Once the line with "creates positive associations" is found in the entries below, repeat it and each following line exactly, up to and including the line with "counting and operations". Add no other lines.
═══
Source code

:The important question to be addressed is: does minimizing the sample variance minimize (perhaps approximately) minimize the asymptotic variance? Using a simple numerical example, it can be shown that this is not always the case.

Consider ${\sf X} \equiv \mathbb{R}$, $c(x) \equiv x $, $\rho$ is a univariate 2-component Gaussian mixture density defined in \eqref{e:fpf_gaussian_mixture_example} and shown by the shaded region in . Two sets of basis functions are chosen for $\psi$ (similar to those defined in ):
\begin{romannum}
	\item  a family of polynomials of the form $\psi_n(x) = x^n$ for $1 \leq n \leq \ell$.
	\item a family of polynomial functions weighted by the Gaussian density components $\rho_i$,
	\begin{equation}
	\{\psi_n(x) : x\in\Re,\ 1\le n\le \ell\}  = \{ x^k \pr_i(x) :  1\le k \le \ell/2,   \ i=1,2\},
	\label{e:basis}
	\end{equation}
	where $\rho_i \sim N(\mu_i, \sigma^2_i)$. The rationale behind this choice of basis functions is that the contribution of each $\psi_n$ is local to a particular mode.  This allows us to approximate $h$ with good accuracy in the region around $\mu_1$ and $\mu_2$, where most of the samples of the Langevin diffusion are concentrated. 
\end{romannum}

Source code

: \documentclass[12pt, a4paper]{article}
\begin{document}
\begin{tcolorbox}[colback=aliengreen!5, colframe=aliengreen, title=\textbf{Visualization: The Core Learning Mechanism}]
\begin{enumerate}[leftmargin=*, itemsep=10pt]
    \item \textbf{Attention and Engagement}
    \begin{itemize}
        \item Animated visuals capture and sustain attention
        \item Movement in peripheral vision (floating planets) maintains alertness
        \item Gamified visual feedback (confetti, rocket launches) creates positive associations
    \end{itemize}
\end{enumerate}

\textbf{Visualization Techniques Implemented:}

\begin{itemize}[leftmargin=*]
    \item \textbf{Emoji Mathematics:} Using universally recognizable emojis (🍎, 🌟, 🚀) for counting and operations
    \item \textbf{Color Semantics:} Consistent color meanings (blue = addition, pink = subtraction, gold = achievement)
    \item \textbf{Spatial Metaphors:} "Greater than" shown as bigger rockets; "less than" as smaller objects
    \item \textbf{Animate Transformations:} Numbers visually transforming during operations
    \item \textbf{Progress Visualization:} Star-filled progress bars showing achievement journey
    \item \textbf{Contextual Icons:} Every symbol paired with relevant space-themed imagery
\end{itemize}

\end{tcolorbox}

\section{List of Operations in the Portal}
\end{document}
═══
* ANSWER TO THIS TASK *
        \item Gamified visual feedback (confetti, rocket launches) creates positive associations
    \end{itemize}
\end{enumerate}

\textbf{Visualization Techniques Implemented:}

\begin{itemize}[leftmargin=*]
    \item \textbf{Emoji Mathematics:} Using universally recognizable emojis (🍎, 🌟, 🚀) for counting and operations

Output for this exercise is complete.